This study focuses on a new extraction agent possessing the tris(3-aminopropyl)amine (TRPN) ligand scaffold, TRPN-CMPO-Ph (4, Figure 1), and describes its f-element extraction behavior. We pursued phenyl-substituted CMPO groups for ligand 4 to promote the solubility of the extracted metal complex in the organic phase. As noted in prior work with ethoxy-substituted ligands, moving from the TREN to TRPN capping scaffold in the case of ligand 3 led to a loss of Tb(III) selectivity and overall lower Ln extraction.34 While Ln(III) extraction was poor upon moving to the larger, more flexible TRPN cap, we were interested in assessing the effect of this structural change on Th(IV) extraction. Due to the relatively high charge density of this 4+ An ion versus 3+ Ln ions, the increase in the ligand flexibility afforded by the TRPN cap may allow the CMPO “arms” to fully wrap around the charge-dense Th(IV) and stabilize the metal–ligand complex upon extraction.
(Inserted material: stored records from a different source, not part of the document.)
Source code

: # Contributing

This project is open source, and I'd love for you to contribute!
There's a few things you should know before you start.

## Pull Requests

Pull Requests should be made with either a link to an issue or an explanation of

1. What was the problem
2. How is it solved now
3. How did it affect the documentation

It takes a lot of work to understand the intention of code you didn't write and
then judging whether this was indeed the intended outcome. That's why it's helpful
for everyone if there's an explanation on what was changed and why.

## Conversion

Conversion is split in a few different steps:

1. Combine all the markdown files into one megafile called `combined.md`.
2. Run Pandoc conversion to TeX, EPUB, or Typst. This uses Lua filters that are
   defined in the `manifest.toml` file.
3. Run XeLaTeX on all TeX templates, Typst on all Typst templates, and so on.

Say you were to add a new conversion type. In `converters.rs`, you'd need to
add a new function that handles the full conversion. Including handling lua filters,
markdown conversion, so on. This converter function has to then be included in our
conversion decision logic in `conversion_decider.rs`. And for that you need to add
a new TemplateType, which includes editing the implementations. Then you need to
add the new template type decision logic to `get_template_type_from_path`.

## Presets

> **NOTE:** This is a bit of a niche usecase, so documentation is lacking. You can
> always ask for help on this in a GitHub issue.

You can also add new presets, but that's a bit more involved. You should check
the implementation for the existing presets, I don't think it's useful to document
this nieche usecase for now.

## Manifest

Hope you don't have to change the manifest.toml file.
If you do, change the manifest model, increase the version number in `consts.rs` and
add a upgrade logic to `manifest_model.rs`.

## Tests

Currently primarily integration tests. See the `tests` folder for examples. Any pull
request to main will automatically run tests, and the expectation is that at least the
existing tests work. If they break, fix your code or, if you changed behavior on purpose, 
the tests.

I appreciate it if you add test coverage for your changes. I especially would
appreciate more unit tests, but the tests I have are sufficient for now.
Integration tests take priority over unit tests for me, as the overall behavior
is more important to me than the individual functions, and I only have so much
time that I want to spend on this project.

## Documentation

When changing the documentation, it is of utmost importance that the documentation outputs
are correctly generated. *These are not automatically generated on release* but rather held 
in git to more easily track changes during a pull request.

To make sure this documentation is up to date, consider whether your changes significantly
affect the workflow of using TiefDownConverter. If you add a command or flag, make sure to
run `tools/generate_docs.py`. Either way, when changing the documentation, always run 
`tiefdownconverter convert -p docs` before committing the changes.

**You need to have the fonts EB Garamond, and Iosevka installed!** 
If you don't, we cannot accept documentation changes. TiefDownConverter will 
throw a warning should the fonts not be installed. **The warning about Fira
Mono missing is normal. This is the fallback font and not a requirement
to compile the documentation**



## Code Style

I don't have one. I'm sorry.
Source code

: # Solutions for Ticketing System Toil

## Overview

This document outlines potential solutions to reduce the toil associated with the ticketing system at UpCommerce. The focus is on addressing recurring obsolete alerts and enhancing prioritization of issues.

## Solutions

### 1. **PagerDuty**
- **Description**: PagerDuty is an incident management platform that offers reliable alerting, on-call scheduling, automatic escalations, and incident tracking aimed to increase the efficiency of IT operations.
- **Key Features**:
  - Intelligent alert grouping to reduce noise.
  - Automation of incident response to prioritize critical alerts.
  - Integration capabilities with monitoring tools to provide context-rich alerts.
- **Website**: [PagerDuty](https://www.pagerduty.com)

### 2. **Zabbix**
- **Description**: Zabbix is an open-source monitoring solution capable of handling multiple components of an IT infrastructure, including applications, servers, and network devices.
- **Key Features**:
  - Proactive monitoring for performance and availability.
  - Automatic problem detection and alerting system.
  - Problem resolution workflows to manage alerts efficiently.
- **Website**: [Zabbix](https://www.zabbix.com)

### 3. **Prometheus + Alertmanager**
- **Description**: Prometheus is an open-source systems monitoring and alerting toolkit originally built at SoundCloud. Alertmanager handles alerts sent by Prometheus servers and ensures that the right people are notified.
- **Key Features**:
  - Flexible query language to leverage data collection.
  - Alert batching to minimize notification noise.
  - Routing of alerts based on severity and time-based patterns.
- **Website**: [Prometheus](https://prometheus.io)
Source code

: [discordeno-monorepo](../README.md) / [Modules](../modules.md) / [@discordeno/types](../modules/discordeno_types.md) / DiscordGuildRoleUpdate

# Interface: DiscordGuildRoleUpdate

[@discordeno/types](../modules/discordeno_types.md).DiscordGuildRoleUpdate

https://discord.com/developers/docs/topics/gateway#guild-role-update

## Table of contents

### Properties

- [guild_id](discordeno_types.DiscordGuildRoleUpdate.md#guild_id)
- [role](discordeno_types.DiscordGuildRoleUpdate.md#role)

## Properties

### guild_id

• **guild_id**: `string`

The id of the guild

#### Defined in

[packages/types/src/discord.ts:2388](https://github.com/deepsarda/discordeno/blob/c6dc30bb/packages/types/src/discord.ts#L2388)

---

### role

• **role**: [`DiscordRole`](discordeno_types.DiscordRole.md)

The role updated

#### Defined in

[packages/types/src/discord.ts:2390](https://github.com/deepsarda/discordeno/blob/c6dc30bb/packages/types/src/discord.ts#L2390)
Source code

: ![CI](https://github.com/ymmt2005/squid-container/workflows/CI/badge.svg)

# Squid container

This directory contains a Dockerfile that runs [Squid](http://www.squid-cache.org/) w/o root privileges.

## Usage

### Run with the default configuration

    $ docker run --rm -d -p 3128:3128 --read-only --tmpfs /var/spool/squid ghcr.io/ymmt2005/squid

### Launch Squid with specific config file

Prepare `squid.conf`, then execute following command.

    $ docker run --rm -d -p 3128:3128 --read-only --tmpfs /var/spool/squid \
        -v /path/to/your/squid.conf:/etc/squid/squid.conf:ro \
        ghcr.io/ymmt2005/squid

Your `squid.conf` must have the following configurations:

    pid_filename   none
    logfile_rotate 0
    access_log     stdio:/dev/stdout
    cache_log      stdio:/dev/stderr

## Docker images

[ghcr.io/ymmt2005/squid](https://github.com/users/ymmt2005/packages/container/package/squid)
As shown in Scheme S1, ligand 4 was synthesized following established methods,23,3335 condensing a p-nitrophenol-activated CMPO precursor with TRPN [see the Supporting Information (SI) for synthetic details]. To assess the f-element coordination chemistry in the solution and solid phases, 1:1 complexes of 4 with La(NO3)3 and Th(NO3)4 were prepared as solids and characterized by Fourier transform infrared, CHN elemental analysis, and NMR spectroscopy (see the SI). Analysis via IR reveals characteristic shifts of the ligand C=O and P=O stretches to lower wavenumbers, indicating coordination of the metal by both groups. Examination of the NMR spectra indicates that the resonance for the −CH2– group in the 1H NMR spectrum of the complexes shifts downfield relative to the ligand alone, as does the signal for the P=O group in the 31P NMR spectrum. Luminescence characterization was carried out for complexes of Eu(III) and Tb(III) in methanol to gain additional insight into the solution-state structure. As shown in Figure S1, ligand 4 acts as a sensitizer of Tb(III) and Eu(III) emission demonstrated by the characteristic narrow Ln-derived peaks. The observation of sensitized Ln(III) emission via the “antenna effect”36 supports metal complexation by 4 in solution.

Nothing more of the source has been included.